BEGIN DATA FOR THIS TASK

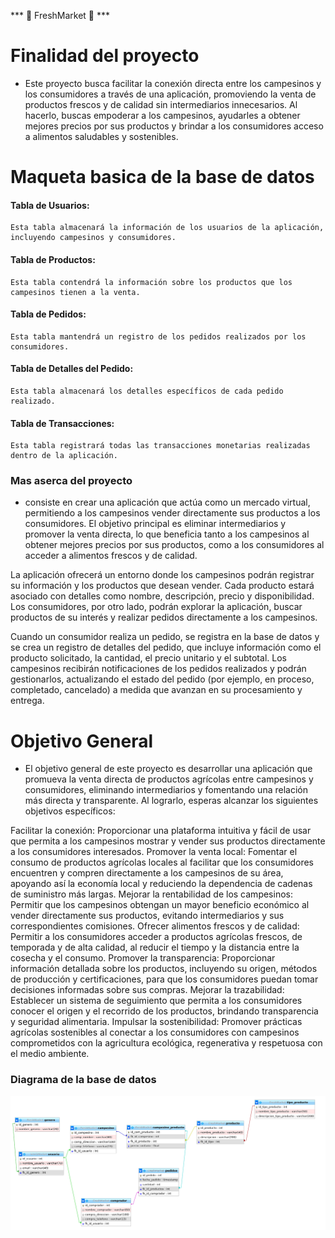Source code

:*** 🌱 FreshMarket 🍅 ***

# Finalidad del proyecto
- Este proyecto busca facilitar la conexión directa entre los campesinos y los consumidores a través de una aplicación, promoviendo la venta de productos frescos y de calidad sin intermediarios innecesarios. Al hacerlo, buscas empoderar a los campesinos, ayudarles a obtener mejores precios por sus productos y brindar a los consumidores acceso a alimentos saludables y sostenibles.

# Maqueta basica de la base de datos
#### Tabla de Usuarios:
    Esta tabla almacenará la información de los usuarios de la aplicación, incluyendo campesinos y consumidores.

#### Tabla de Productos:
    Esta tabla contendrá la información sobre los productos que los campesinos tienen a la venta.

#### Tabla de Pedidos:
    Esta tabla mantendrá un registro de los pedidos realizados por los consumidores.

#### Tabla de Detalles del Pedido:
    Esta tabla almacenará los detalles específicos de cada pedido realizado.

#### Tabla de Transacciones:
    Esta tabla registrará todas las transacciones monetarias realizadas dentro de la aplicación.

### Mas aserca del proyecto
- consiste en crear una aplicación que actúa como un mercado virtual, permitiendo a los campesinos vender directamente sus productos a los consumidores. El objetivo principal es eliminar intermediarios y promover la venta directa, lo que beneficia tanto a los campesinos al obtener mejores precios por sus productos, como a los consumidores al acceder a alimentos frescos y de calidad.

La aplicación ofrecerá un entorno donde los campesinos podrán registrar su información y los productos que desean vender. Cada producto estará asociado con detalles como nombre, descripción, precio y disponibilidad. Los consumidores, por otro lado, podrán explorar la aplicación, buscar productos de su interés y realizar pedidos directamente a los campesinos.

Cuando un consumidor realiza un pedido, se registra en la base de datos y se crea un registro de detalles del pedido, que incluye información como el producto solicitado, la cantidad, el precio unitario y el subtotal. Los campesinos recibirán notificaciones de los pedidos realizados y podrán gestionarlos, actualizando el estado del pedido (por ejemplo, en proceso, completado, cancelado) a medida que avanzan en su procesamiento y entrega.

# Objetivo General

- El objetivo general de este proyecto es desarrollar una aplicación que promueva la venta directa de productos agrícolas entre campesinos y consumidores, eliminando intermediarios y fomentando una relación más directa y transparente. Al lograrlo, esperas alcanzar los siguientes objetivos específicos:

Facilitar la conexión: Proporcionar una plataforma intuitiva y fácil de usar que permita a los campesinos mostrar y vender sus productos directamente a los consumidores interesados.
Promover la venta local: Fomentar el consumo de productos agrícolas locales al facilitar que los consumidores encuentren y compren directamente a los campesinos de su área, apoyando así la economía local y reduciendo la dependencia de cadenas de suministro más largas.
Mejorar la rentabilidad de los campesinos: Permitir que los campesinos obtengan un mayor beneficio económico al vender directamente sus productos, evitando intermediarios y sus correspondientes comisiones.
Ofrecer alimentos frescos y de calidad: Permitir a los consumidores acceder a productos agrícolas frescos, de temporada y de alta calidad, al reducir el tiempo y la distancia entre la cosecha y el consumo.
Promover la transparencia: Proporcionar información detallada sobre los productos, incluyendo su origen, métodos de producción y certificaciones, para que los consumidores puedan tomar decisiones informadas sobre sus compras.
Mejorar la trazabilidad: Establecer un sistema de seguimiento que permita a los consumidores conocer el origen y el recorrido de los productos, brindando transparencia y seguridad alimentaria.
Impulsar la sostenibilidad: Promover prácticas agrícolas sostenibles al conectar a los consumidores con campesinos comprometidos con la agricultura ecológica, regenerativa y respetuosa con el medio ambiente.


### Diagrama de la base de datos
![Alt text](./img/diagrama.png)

END DATA FOR THIS TASK

PROBLEM TO SOLVE:
Please copy the lines in the records above between the one holding "Esta tabla registrará" and the one holding "La aplicación ofrecerá", inclusive, exactly and with no other line.

FINISHED TASK:
    Esta tabla registrará todas las transacciones monetarias realizadas dentro de la aplicación.

### Mas aserca del proyecto
- consiste en crear una aplicación que actúa como un mercado virtual, permitiendo a los campesinos vender directamente sus productos a los consumidores. El objetivo principal es eliminar intermediarios y promover la venta directa, lo que beneficia tanto a los campesinos al obtener mejores precios por sus productos, como a los consumidores al acceder a alimentos frescos y de calidad.

La aplicación ofrecerá un entorno donde los campesinos podrán registrar su información y los productos que desean vender. Cada producto estará asociado con detalles como nombre, descripción, precio y disponibilidad. Los consumidores, por otro lado, podrán explorar la aplicación, buscar productos de su interés y realizar pedidos directamente a los campesinos.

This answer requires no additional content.